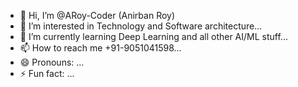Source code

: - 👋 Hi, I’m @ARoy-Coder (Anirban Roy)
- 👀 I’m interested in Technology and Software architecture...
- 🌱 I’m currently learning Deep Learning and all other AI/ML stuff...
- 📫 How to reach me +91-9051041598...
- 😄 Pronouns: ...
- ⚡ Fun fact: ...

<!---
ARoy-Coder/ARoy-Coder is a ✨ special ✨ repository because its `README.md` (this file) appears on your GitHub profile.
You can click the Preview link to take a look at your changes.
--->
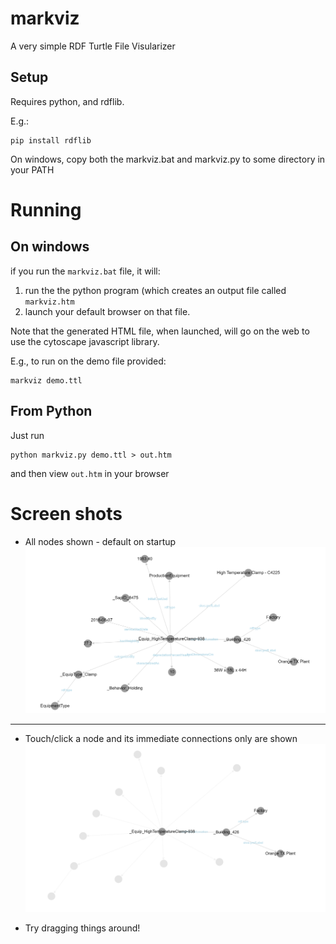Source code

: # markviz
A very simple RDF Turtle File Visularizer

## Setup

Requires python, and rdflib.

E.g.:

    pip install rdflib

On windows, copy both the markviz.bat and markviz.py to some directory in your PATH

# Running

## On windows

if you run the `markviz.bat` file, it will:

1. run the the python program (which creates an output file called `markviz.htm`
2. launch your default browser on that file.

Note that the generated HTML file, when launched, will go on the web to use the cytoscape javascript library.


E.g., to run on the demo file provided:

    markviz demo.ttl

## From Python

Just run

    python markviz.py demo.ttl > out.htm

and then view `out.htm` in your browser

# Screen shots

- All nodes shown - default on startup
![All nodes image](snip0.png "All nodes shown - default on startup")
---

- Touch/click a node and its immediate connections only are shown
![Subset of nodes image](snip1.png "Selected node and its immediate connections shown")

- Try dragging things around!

- - - -

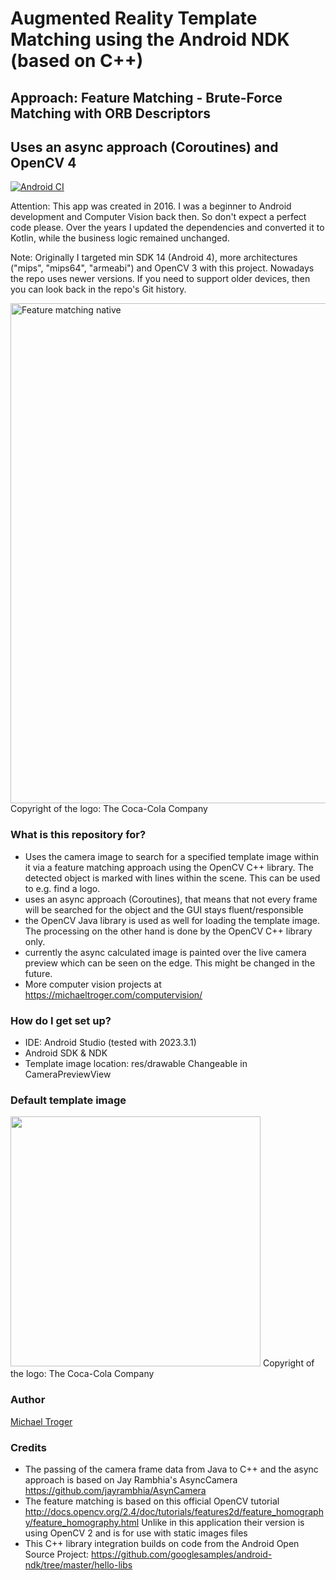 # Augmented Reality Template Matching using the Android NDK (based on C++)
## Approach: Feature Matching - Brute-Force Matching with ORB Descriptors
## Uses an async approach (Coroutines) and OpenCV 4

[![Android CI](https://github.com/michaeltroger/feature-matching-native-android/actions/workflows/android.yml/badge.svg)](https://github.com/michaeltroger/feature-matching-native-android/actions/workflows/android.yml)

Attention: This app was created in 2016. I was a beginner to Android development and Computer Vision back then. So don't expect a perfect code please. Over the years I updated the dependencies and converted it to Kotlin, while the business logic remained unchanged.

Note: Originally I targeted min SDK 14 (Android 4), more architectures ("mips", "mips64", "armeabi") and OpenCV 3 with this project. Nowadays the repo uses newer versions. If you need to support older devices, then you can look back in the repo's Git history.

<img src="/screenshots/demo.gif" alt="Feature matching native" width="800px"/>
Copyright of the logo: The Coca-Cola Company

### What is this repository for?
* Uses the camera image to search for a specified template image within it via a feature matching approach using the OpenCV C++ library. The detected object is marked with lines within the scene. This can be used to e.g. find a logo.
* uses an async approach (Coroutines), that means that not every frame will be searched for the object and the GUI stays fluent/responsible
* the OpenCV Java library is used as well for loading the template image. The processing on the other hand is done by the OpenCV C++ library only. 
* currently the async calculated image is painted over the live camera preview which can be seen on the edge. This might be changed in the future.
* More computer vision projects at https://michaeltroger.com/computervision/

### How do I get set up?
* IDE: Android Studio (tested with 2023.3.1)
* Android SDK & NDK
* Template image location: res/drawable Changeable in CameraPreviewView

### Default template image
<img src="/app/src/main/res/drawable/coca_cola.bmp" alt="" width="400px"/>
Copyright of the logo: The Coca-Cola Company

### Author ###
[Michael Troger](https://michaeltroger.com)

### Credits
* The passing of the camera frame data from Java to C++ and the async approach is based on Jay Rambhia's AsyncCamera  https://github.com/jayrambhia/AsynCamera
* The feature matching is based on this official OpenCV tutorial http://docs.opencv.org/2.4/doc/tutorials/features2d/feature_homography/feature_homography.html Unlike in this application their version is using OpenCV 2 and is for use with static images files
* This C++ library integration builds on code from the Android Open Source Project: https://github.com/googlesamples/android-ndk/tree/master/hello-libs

- - - -

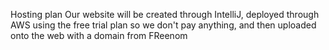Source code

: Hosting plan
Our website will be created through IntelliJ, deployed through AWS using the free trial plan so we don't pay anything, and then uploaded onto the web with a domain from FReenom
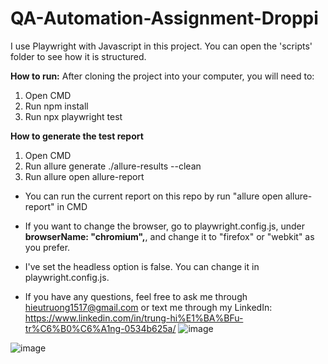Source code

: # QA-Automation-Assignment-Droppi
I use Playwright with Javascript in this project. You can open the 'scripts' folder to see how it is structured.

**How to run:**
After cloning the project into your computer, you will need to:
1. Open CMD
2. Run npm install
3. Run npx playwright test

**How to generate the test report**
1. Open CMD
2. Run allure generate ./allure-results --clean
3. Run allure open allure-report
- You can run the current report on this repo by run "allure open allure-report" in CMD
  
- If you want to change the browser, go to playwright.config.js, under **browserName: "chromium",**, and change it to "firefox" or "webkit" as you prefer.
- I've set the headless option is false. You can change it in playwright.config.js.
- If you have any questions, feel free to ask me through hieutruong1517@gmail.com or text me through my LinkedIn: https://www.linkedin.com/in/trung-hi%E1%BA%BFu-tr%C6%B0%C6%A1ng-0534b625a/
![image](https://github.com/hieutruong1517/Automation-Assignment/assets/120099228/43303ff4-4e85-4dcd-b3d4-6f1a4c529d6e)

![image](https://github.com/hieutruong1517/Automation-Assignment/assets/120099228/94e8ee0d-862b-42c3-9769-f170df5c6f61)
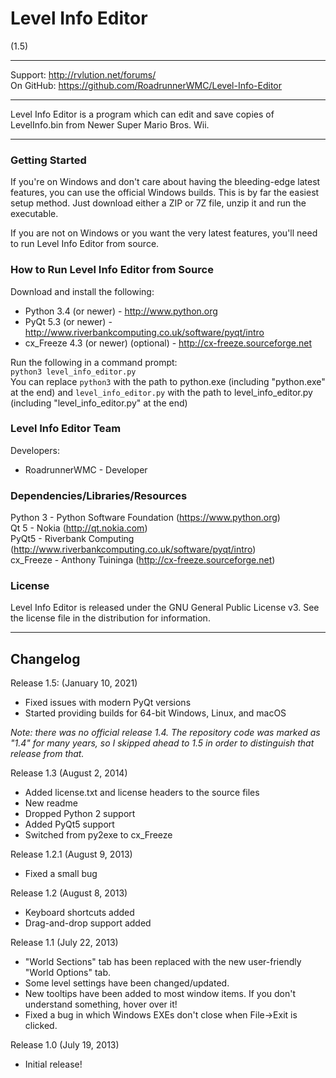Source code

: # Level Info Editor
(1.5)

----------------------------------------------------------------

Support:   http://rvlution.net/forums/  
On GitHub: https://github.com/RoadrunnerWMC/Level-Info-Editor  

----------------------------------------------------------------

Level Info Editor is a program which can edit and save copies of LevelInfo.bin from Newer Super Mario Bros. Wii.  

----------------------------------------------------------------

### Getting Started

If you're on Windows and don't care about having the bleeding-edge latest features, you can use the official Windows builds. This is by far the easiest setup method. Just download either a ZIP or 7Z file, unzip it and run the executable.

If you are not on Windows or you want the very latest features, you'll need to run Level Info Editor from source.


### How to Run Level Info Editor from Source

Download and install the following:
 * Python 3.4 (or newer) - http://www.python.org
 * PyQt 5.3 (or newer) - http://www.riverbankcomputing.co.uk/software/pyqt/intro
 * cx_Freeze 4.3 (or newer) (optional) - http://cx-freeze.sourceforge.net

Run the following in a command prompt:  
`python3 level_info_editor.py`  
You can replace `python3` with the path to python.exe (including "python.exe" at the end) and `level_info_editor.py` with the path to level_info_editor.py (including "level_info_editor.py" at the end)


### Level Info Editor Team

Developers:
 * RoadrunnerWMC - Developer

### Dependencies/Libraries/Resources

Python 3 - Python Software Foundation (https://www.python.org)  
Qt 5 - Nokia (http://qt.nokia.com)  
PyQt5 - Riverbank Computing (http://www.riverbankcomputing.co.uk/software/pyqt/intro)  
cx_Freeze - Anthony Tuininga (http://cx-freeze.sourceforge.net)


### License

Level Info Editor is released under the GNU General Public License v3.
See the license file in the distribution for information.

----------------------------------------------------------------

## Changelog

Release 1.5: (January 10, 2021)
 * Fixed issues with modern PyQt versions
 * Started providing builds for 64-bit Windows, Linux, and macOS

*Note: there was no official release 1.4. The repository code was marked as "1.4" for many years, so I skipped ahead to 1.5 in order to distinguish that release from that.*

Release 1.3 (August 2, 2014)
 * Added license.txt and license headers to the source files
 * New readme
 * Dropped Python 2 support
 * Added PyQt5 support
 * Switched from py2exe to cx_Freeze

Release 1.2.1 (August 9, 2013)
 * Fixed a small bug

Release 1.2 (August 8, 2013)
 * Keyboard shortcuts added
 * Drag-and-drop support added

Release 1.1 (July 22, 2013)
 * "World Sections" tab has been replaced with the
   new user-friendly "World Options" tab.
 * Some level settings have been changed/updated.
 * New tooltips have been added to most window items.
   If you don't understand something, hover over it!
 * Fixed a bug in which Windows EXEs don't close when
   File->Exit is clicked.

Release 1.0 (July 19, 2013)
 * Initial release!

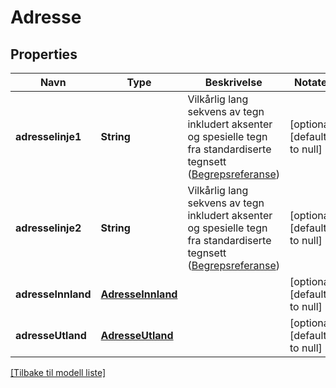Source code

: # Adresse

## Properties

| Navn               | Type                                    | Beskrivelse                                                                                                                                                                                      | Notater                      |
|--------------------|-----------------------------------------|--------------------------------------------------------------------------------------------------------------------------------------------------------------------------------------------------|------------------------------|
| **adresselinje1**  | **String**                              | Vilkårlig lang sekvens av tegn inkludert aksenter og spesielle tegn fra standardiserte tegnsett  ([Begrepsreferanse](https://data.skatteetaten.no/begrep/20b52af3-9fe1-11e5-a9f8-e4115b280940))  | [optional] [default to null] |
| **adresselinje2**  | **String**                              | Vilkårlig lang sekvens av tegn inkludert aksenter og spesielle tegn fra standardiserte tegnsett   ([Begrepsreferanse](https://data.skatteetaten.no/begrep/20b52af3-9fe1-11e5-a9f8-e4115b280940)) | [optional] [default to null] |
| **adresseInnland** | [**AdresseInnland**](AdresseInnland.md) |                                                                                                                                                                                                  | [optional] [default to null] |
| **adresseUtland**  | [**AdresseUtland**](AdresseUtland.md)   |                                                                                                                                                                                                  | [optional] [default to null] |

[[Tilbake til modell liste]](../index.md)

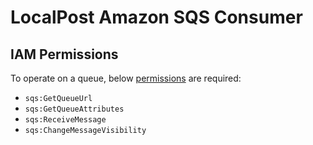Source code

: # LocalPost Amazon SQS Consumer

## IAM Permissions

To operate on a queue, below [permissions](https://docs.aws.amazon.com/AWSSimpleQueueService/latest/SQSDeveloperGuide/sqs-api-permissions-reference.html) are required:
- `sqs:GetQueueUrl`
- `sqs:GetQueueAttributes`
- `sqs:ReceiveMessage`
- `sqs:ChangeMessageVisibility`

- - - -

PROMPT: Everything above from the line containing "## Uses an async" down to the line containing "Attention: This app" should be copied exactly, both end lines included, and nothing else.

ANSWER TO THIS TASK:
## Uses an async approach (Coroutines) and OpenCV 4

[![Android CI](https://github.com/michaeltroger/feature-matching-native-android/actions/workflows/android.yml/badge.svg)](https://github.com/michaeltroger/feature-matching-native-android/actions/workflows/android.yml)

Attention: This app was created in 2016. I was a beginner to Android development and Computer Vision back then. So don't expect a perfect code please. Over the years I updated the dependencies and converted it to Kotlin, while the business logic remained unchanged.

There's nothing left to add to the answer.